> **Goal of the exercise**: Could you reproduce, word for word, everything below from the line containing "I was so excited" down to the line containing "I want to thank", with both of those lines included and no others?

> **Dataset records**:
.....

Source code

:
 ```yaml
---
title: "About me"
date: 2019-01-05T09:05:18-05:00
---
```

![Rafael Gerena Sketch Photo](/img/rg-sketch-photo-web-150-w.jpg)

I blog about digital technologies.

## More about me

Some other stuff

.....

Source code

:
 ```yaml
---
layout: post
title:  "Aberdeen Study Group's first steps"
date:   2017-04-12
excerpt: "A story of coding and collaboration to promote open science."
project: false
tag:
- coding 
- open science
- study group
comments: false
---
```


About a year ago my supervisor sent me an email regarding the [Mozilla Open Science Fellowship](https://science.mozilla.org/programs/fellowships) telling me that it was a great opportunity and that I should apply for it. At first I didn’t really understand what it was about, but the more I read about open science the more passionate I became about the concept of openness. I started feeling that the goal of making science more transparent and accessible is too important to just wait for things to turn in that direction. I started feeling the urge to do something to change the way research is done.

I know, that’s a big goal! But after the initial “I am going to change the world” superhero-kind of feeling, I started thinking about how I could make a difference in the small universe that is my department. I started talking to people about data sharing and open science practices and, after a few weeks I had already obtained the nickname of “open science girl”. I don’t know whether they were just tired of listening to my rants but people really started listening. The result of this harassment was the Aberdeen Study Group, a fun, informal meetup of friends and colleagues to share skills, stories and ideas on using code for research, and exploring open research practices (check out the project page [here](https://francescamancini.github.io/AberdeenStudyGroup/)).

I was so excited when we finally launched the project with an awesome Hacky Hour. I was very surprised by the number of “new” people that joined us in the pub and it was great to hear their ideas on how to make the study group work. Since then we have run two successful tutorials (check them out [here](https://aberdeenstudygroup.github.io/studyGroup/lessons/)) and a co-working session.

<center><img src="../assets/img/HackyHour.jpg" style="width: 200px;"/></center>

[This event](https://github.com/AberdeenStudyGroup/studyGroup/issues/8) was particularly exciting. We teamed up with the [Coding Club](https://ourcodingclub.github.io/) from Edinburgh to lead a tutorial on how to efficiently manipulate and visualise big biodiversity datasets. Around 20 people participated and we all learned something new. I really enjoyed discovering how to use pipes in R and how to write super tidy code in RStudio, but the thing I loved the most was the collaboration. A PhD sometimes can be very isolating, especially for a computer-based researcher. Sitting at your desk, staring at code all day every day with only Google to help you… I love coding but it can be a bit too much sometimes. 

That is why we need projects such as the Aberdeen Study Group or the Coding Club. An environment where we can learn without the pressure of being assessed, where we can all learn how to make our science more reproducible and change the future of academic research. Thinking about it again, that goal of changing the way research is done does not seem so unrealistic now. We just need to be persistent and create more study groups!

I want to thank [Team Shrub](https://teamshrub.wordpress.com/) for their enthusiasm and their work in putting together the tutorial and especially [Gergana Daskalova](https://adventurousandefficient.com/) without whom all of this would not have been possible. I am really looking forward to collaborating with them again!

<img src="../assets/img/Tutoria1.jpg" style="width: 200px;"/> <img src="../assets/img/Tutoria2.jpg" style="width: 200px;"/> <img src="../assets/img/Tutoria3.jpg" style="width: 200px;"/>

.....

> **Response area**:
I was so excited when we finally launched the project with an awesome Hacky Hour. I was very surprised by the number of “new” people that joined us in the pub and it was great to hear their ideas on how to make the study group work. Since then we have run two successful tutorials (check them out [here](https://aberdeenstudygroup.github.io/studyGroup/lessons/)) and a co-working session.

<center><img src="../assets/img/HackyHour.jpg" style="width: 200px;"/></center>

[This event](https://github.com/AberdeenStudyGroup/studyGroup/issues/8) was particularly exciting. We teamed up with the [Coding Club](https://ourcodingclub.github.io/) from Edinburgh to lead a tutorial on how to efficiently manipulate and visualise big biodiversity datasets. Around 20 people participated and we all learned something new. I really enjoyed discovering how to use pipes in R and how to write super tidy code in RStudio, but the thing I loved the most was the collaboration. A PhD sometimes can be very isolating, especially for a computer-based researcher. Sitting at your desk, staring at code all day every day with only Google to help you… I love coding but it can be a bit too much sometimes. 

That is why we need projects such as the Aberdeen Study Group or the Coding Club. An environment where we can learn without the pressure of being assessed, where we can all learn how to make our science more reproducible and change the future of academic research. Thinking about it again, that goal of changing the way research is done does not seem so unrealistic now. We just need to be persistent and create more study groups!

I want to thank [Team Shrub](https://teamshrub.wordpress.com/) for their enthusiasm and their work in putting together the tutorial and especially [Gergana Daskalova](https://adventurousandefficient.com/) without whom all of this would not have been possible. I am really looking forward to collaborating with them again!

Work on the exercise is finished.